__Problem to work on__. Without changing a character, output all of the records.
BEGIN Material provided
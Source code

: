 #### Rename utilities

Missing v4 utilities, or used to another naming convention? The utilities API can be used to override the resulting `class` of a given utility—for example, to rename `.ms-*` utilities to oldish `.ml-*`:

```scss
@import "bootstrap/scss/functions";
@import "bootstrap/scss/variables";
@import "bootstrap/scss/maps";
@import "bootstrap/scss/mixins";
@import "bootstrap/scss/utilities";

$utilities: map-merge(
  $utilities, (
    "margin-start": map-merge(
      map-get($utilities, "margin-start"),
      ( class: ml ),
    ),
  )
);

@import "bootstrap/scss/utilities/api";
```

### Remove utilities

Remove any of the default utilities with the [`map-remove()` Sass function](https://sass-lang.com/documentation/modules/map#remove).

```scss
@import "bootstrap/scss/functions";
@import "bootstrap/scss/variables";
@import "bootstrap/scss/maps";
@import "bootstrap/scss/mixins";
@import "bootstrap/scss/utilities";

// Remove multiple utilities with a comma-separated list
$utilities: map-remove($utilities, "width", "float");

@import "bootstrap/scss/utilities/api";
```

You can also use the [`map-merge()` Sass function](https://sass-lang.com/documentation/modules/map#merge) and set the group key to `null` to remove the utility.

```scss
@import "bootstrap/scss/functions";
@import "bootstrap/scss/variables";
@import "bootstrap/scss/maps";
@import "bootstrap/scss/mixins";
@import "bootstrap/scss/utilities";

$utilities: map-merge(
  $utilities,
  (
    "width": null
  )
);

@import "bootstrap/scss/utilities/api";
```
END Material provided
__Solution for this exercise__.
Source code

: #### Rename utilities

Missing v4 utilities, or used to another naming convention? The utilities API can be used to override the resulting `class` of a given utility—for example, to rename `.ms-*` utilities to oldish `.ml-*`:

```scss
@import "bootstrap/scss/functions";
@import "bootstrap/scss/variables";
@import "bootstrap/scss/maps";
@import "bootstrap/scss/mixins";
@import "bootstrap/scss/utilities";

$utilities: map-merge(
  $utilities, (
    "margin-start": map-merge(
      map-get($utilities, "margin-start"),
      ( class: ml ),
    ),
  )
);

@import "bootstrap/scss/utilities/api";
```

### Remove utilities

Remove any of the default utilities with the [`map-remove()` Sass function](https://sass-lang.com/documentation/modules/map#remove).

```scss
@import "bootstrap/scss/functions";
@import "bootstrap/scss/variables";
@import "bootstrap/scss/maps";
@import "bootstrap/scss/mixins";
@import "bootstrap/scss/utilities";

// Remove multiple utilities with a comma-separated list
$utilities: map-remove($utilities, "width", "float");

@import "bootstrap/scss/utilities/api";
```

You can also use the [`map-merge()` Sass function](https://sass-lang.com/documentation/modules/map#merge) and set the group key to `null` to remove the utility.

```scss
@import "bootstrap/scss/functions";
@import "bootstrap/scss/variables";
@import "bootstrap/scss/maps";
@import "bootstrap/scss/mixins";
@import "bootstrap/scss/utilities";

$utilities: map-merge(
  $utilities,
  (
    "width": null
  )
);

@import "bootstrap/scss/utilities/api";
```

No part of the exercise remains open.